よって、上述する各構成により本発明は、実用上著大な効果を奏する。
【図面の簡単な説明】
【0046】
【図1】 本発明の実施例の全体イメージの施工状態を示す正面部分断面図である。
【図2】 本発明の鉄筋ブロック体9の平面図である。
【図3】 本発明の梯子筋10の中間を略した斜視図である。
【図4】 本発明の鉄筋ユニット体1の梯子筋10を重装連結した要部の正面図である。
【図5】 本発明のクサビ状支持体18とアジャスト構造体19に梯子筋10を重装した使用状態を示す要部の正面の部分断面図である。
【図6】 本発明のクサビ状支持体18とアジャスト構造体19に梯子筋10を重装した使用状態を示す要部の側面図である。
【図7】 本発明のクサビ状支持体18の動作状態を示す要部の正面図である。
【図8】 本発明のカム構造支持体29とアジャスト構造体19に梯子筋10を重装した使用状態を示す要部の正面の部分断面図である。
【図9】 本発明のカム構造支持体29の使用状態を示す要部の側面の部分断面図である。
【図10】 本発明の他の実施例のジャッキ37に梯子筋10を重装した使用状態を示す要部の正面図である。
【図11】 本発明の鉄筋ユニット体1に吊枠体3を取付けた状態を示す平面図である。
【図12】 本発明の仮組治具38の中間を略した斜視図である。
【図13】 本発明の吊枠体3で鉄筋ユニット体1を釣支する状態を示す要部の正面図である。
【図14】 本発明の吊枠体3の移送治具体45の支持金具47に帯筋7を支持した状態を示す要部の側面図である。
【図15】 本発明の鉄筋ユニット体1を釣支移送して重装する状態を示す正面断面図である。

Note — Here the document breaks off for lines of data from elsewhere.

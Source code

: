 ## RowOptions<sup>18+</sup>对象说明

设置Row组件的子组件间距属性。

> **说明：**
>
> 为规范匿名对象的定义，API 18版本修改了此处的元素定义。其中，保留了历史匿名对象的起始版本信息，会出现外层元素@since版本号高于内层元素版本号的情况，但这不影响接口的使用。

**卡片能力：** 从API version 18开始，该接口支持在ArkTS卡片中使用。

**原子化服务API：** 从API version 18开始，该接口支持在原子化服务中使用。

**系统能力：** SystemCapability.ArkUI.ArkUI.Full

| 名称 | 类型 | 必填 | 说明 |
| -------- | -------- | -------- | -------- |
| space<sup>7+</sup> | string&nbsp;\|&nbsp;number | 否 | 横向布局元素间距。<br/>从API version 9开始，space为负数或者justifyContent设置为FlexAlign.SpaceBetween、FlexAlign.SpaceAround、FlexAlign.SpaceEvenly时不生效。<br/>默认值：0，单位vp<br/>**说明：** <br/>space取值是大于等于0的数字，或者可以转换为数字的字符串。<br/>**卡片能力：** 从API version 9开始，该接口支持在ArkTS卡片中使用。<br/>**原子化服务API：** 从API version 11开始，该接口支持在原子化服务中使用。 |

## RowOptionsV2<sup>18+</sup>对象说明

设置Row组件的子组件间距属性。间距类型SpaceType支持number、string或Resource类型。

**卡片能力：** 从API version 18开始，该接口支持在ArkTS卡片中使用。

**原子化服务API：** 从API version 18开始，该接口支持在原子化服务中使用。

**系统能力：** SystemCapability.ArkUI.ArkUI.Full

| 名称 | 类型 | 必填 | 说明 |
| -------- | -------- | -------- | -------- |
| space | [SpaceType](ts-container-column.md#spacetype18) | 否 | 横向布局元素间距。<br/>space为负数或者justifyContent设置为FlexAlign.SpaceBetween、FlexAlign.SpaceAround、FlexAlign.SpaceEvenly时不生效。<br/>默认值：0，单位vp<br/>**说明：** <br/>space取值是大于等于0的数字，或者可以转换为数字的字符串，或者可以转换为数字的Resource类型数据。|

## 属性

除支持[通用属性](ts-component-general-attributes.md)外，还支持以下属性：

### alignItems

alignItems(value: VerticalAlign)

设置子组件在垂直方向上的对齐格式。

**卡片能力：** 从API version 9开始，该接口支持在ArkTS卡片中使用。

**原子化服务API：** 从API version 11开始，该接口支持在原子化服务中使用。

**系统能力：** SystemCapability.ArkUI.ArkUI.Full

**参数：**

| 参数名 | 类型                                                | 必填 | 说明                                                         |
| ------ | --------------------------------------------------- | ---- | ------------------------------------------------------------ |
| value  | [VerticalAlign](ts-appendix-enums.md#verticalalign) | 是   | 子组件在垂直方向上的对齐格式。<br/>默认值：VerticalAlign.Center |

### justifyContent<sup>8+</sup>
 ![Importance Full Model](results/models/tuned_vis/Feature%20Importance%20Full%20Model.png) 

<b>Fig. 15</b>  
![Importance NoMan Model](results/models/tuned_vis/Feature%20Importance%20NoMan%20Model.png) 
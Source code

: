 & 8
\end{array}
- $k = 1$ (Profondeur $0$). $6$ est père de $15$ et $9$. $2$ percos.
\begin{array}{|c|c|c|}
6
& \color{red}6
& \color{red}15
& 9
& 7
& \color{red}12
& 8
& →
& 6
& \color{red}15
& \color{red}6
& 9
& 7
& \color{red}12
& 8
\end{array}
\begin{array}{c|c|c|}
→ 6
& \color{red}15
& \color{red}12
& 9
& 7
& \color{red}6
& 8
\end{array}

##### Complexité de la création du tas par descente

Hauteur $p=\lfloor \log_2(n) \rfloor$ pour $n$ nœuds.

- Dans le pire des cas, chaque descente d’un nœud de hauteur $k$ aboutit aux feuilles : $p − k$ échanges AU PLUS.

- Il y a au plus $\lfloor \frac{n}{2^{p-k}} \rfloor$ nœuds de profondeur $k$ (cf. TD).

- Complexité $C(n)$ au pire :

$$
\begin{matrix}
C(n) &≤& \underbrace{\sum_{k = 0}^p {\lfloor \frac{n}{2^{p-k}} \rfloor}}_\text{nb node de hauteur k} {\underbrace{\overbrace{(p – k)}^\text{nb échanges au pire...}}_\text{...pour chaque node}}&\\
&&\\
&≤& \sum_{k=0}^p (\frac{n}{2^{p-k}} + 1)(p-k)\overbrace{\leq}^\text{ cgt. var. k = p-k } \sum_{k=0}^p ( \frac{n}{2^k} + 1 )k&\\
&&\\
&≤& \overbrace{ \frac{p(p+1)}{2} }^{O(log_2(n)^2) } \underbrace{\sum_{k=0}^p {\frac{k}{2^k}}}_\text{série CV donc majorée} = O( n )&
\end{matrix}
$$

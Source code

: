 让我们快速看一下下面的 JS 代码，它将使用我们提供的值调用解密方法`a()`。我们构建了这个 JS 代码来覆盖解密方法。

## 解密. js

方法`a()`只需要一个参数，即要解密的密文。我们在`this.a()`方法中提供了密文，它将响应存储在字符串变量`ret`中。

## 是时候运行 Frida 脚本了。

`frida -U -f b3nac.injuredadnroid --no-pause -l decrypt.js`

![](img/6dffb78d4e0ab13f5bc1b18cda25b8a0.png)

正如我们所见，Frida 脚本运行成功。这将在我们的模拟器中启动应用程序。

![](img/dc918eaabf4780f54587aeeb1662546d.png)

【図16】 本発明の鉄筋ユニット体1に縦主筋4を取付けた状態を示す要部の平面図である。
【発明を実施するための形態】
【0047】
地上で予め鉄筋ユニット体を構築する第一の行程と、該鉄筋ユニット体を深礎立坑に釣支移送すると共にガイド筋に沿って深礎立坑内底面に移送降下させる第二の行程と、該移送降下した一段目の鉄筋ユニット体を水平に設定すると共に各ガイド筋と溶着又は結束し、また該底面から二段目以降は、前記第一、第二の行程を繰り返し、該鉄筋ユニット体の各梯子筋を各段連結すると共に各ガイド筋に溶着又は結束する第三の行程と、該鉄筋ユニット体の直近一段低い段まで順次、作業用足場を構設する第四の行程と、深礎立坑内に鉄筋ユニット体が構築された後、該鉄筋ユニット体にそれぞれ縦主筋を配設すると共にその縦主筋と鉄筋ユニット体を溶着又は結束して、該鉄筋ユニット体の支持重量を梯子筋から縦主筋に移行させて鉄筋組立体を構築する第五の行程を有する深礎杭の鉄筋構築施工法において、該鉄筋組立体が構築された後、上記アジャスト構造体又はジャッキで各梯子筋を下げて鉄筋ユニット体の仮支持を解放すると共に該梯子筋の支持受け棒を帯筋と平行にした状態で吊り上げ、鉄筋組立体から各梯子筋を取り除いた鉄筋組立体を深礎立坑内に構築する施工法により、
構築する該底面の傾き状態に関わらず水平レベルを容易に調整することで、鉄筋組立体の傾きにより崩壊もなく、正確に安定した鉄筋組立体が安全に早く施工でき、また梯子筋の使い回しでコスト削減に大きく貢献できる鉄筋組立体を深礎立坑内に構築する施工法を実現させた。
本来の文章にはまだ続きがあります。